L’art tirerait sa grandeur, dit-on, du fait qu’il rend présent
La liberté est une notion abstraite que nous expérimentons et connaissons par le biais du sentiment. C’est dire que nous sommes libres parce que nous avons le sentiment de l’être. Puisqu’abstraite, la liberté ne peut être représentée que par l’allégorie. Ainsi, devant Le Serment des Ancêtres nous sommes en présence d’une allégorie qui est particulière en ce sens qu’elle réunit un ensemble de notions à travers un petit nombre de figures; d’où sa complexité. Signalons par ailleurs que l’artiste, puisqu’il a choisi l’allégorie, a pris la liberté de représenter un moment qui n’est inscrit dans aucun livre d’histoire. En effet, jamais il a été rapporté que Pétion et Dessalines se soient retrouvés autour d’un Autel de la patrie pour faire ce serment créateur de la nation haïtienne.
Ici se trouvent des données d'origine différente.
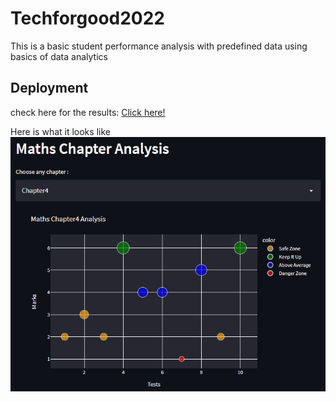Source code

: # Techforgood2022
This is a basic student performance analysis with predefined data using basics of data analytics

## Deployment
check here for the results: <a href="https://share.streamlit.io/muditbaid/techforgood2022/main/modplott.py">Click here!</a>

Here is what it looks like
<img src="imgs/maths.png">

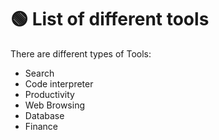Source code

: # 🟢 List of different tools

There are different types of Tools:

* Search
* Code interpreter
* Productivity
* Web Browsing
* Database
* Finance
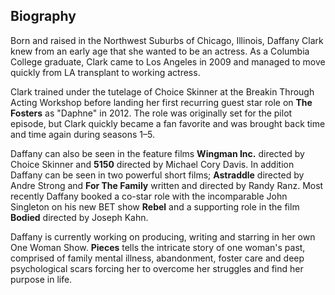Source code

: ## Biography

Born and raised in the Northwest Suburbs of Chicago, Illinois, Daffany Clark knew from an early age that she wanted to be an actress. As a Columbia College graduate, Clark came to Los Angeles in 2009 and managed to move quickly from LA transplant to working actress.

Clark trained under the tutelage of Choice Skinner at the Breakin Through Acting Workshop before landing her first recurring guest star role on **The Fosters** as "Daphne" in 2012. The role was originally set for the pilot episode, but Clark quickly became a fan favorite and was brought back time and time again during seasons 1–5.

Daffany can also be seen in the feature films **Wingman Inc.** directed by Choice Skinner and **5150** directed by Michael Cory Davis. In addition Daffany can be seen in two powerful short films; **Astraddle** directed by Andre Strong and **For The Family** written and directed by Randy Ranz. Most recently Daffany booked a co-star role with the incomparable John Singleton on his new BET show **Rebel** and  a supporting role in the film **Bodied** directed by Joseph Kahn.

Daffany is currently working on producing, writing and starring in her own One Woman Show. **Pieces** tells the intricate story of one woman's past, comprised of family mental illness, abandonment, foster care and deep psychological scars forcing her to overcome her struggles and find her purpose in life.
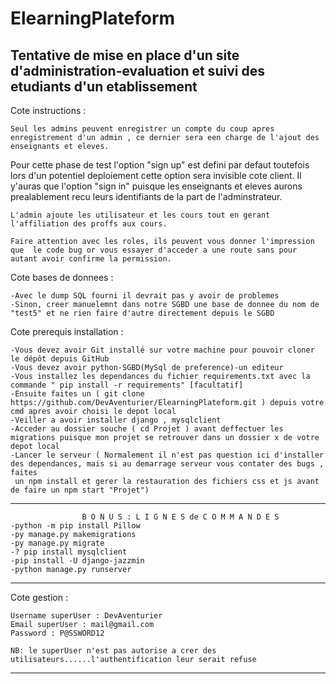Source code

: # ElearningPlateform
Tentative de mise en place d'un site d'administration-evaluation et suivi des etudiants d'un etablissement
-------------------------------------------------------------------------------------------------------------------------------------------------------
Cote instructions :

	Seul les admins peuvent enregistrer un compte du coup apres enregistrement d'un admin , ce dernier sera een charge de l'ajout des enseignants et eleves.
  Pour cette phase de test l'option "sign up" est defini par defaut toutefois lors d'un potentiel deploiement cette option sera invisible cote client.
  Il y'auras que l'option "sign in" puisque les enseignants et eleves aurons prealablement recu leurs identifiants de la part de l'adminstrateur.

	L'admin ajoute les utilisateur et les cours tout en gerant l'affiliation des proffs aux cours.

	Faire attention avec les roles, ils peuvent vous donner l'impression que  le code bug or vous essayer d'acceder a une route sans pour autant avoir confirme la permission.


Cote bases de donnees : 

	-Avec le dump SQL fourni il devrait pas y avoir de problemes
	-Sinon, creer manuelemnt dans notre SGBD une base de donnee du nom de "test5" et ne rien faire d'autre directement depuis le SGBD

Cote prerequis installation :

	-Vous devez avoir Git installé sur votre machine pour pouvoir cloner le dépôt depuis GitHub
	-Vous devez avoir python-SGBD(MySql de preference)-un editeur
	-Vous installez les dependances du fichier requirements.txt avec la commande " pip install -r requirements" [facultatif]
	-Ensuite faites un ( git clone https://github.com/DevAventurier/ElearningPlateform.git ) depuis votre cmd apres avoir choisi le depot local
	-Veiller a avoir installer django , mysqlclient
	-Acceder au dossier souche ( cd Projet ) avant deffectuer les migrations puisque mon projet se retrouver dans un dossier x de votre depot local
	-Lancer le serveur ( Normalement il n'est pas question ici d'installer des dependances, mais si au demarrage serveur vous contater des bugs , faites 
     un npm install et gerer la restauration des fichiers css et js avant de faire un npm start "Projet")

-------------------------------------------------------------------------------------------------------------------------------------

					B O N U S : L I G N E S de C O M M A N D E S
	-python -m pip install Pillow
	-py manage.py makemigrations
	-py manage.py migrate
	-? pip install mysqlclient
	-pip install -U django-jazzmin
	-python manage.py runserver

--------------------------------------------------------------------------------------------------------------------------------------

Cote gestion :

	Username superUser : DevAventurier
	Email superUser : mail@gmail.com
	Password : P@SSWORD12

	NB: le superUser n'est pas autorise a crer des utilisateurs......l'authentification leur serait refuse

--------------------------------------------------------------------------------------------------------------------------------------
C’est donc une scène imaginée mais vraisemblable. A cela on pourrait appliquer cette citation de l’américain Joseph Campbell : «un mythe est ce qui n’a jamais été et qui pourtant est toujours». Quel est donc ce mythe que Lethière a voulu illustrer?
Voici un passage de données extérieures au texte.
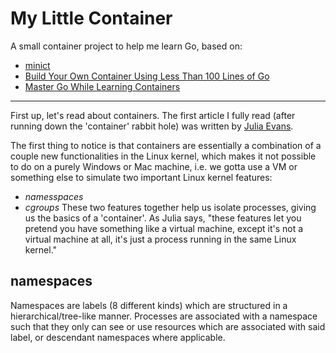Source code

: # My Little Container

A small container project to help me learn Go, based on:
 - [minict](https://github.com/Ripolak/minict)
 - [Build Your Own Container Using Less Than 100 Lines of Go](https://www.infoq.com/articles/build-a-container-golang/)
 - [Master Go While Learning Containers](https://iximiuz.com/en/posts/master-go-while-learning-containers/)

 ----

 First up, let's read about containers. The first article I fully read (after
 running down the 'container' rabbit hole) was written by [Julia Evans](https://jvns.ca/blog/2016/10/10/what-even-is-a-container/). 

 The first thing to notice is that containers are essentially a combination of
 a couple new functionalities in the Linux kernel, which makes it not possible
 to do on a purely Windows or Mac machine, i.e. we gotta use a VM or something
 else to simulate two important Linux kernel features:
  - *namesspaces*
  - *cgroups*
These two features together help us isolate processes, giving us the basics of
a 'container'. As Julia says, "these features let you pretend you have
something like a virtual machine, except it's not a virtual machine at all,
it's just a process running in the same Linux kernel."

## namespaces

Namespaces are labels (8 different kinds) which are structured in a hierarchical/tree-like manner.
Processes are associated with a namespace such that they only can see or use resources which are associated with said label, or descendant namespaces where applicable.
L’une des définitions données au mot mythe est la suivante : «Évocation légendaire relatant des faits ou mentionnant des personnages ayant une réalité historique, mais transformés par la légende.» Guillaume Guillon Lethière avait appris l’humiliation et la fin tragique réservée à Toussaint Louverture. Il avait vécu de près les avaries subies par son ami le Général Alexandre Dumas, à cause de ses origines. Lui-même, mulâtre, n’a pas non plus été à l’abri de remarques déplaisantes, de préjugés. Il lui fallait montrer dans une œuvre la grandeur de cette race à laquelle il appartient. Il a alors choisi de camper un mulâtre et un noir, deux de ces hommes vaillants qui ont lutté pour libérer un peuple de l’esclavage et en se faisant, rendre indépendant le pays d’Haïti. Pour montrer qu’il était effectivement de cette race, il a pour la première fois dans sa carrière, spécifié a côté de sa signature «né à la Guadeloupe».
En observant le tableau, on peut constater que le premier plan est fait de deux parties. Dans la partie supérieure de l’image se trouve un personnage à la barbe blanche descendant du ciel, entrouvrant les bras en direction de deux officiers. L’iconographie traditionnelle chrétienne permet, sans équivoque, d’identifier ce personnage barbu à Dieu. Par ailleurs, ce personnage est identifié par le mot Yahvé écrit en caractères hébraïques dans un triangle lumineux au-dessus de sa tête.
Guillaume Guillon Lethière Le Serment des Ancêtres (1822)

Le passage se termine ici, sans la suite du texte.